Ainsi, par présomption ou par légèreté, le ministère jetait un défi éclatant à l’opposition et la forçait à rentrer dans la lice. Grace à cet acte hardi, la question extérieure changeait de face, et tout le monde se trouvait placé sur un terrain nouveau. Il ne s’agissait plus de savoir si en 1840 on avait ou non bien fait de reculer devant l’Europe et d’abandonner au premier coup de canon tout ce qu’on avait soutenu. Il ne s’agissait plus de savoir si la politique modeste et tranquille était préférable à une autre politique, et si la France, satisfaite de s’enrichir, devait renoncer désormais à toute espèce de grandeur. Il s’agissait de décider s’il lui convenait d’aliéner son indépendance et de rentrer dans une étroite union avec la puissance même dont elle avait tant à se plaindre. Il s’agissait de rechercher comment ce rapprochement s’était opéré, à quelles conditions, et s’il offrait quelques chances de durée et de sécurité. C’était, on le voit, toute la politique de la France sur laquelle la chambre avait à se prononcer.

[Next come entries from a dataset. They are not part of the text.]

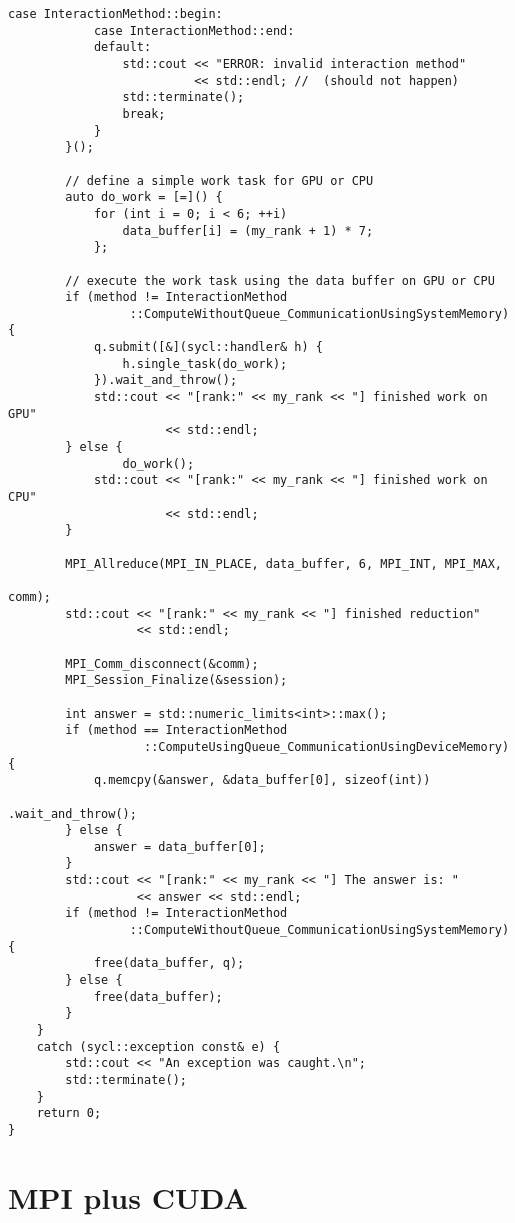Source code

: \begin{example}
\begin{lstlisting}[language={[MPI]C++}]
            case InteractionMethod::begin:
            case InteractionMethod::end:
            default:
                std::cout << "ERROR: invalid interaction method"
                          << std::endl; //  (should not happen)
                std::terminate();
                break;
            }
        }();

        // define a simple work task for GPU or CPU
        auto do_work = [=]() {
            for (int i = 0; i < 6; ++i)
                data_buffer[i] = (my_rank + 1) * 7;
            };

        // execute the work task using the data buffer on GPU or CPU
        if (method != InteractionMethod
                 ::ComputeWithoutQueue_CommunicationUsingSystemMemory) {
            q.submit([&](sycl::handler& h) {
                h.single_task(do_work);
            }).wait_and_throw();
            std::cout << "[rank:" << my_rank << "] finished work on GPU"
                      << std::endl;
        } else {
                do_work();
            std::cout << "[rank:" << my_rank << "] finished work on CPU"
                      << std::endl;
        }

        MPI_Allreduce(MPI_IN_PLACE, data_buffer, 6, MPI_INT, MPI_MAX,
                                                                  comm);
        std::cout << "[rank:" << my_rank << "] finished reduction"
                  << std::endl;

        MPI_Comm_disconnect(&comm);
        MPI_Session_Finalize(&session);

        int answer = std::numeric_limits<int>::max();
        if (method == InteractionMethod
                   ::ComputeUsingQueue_CommunicationUsingDeviceMemory) {
            q.memcpy(&answer, &data_buffer[0], sizeof(int))
                                                      .wait_and_throw();
        } else {
            answer = data_buffer[0];
        }
        std::cout << "[rank:" << my_rank << "] The answer is: "
                  << answer << std::endl;
        if (method != InteractionMethod
                 ::ComputeWithoutQueue_CommunicationUsingSystemMemory) {
            free(data_buffer, q);
        } else {
            free(data_buffer);
        }
    }
    catch (sycl::exception const& e) {
        std::cout << "An exception was caught.\n";
        std::terminate();
    }
    return 0;
}
\end{lstlisting}
\end{example}

\section{MPI plus CUDA}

Il faut se hâter de dire qu’averti par le mécontentement même de ses amis, le ministère ne tarda pas à battre en retraite. Dans le bon temps du gouvernement représentatif, quand les ministres étaient susceptibles, je me souviens qu’ils se donnaient beaucoup de peine pour que l’adresse reproduisît fidèlement les phrases significatives du discours de la couronne. Ils ne se donnent pas moins de peine aujourd’hui, mais c’est dans un dessein tout contraire : ainsi, dans les bureaux, M. Guizot commença par déclarer qu’il y avait une énorme différence entre l’entente cordiale et l’union intime ; puis, dans les commissions des deux chambres, on travailla à découvrir deux mots qui, sans démentir positivement ceux qu’on avait employés, pussent passer aux yeux de quelques personnes pour les affaiblir et les atténuer. Ce fut donc au Luxembourg une intelligence amicale, au Palais-Bourbon un accord de sentimens ; mais à travers ces transformations successives l’union intime apparut toujours, et le débat ne put être évité. Or, ce débat, voici, en le réduisant à ses termes les plus simples, en quoi il consistait.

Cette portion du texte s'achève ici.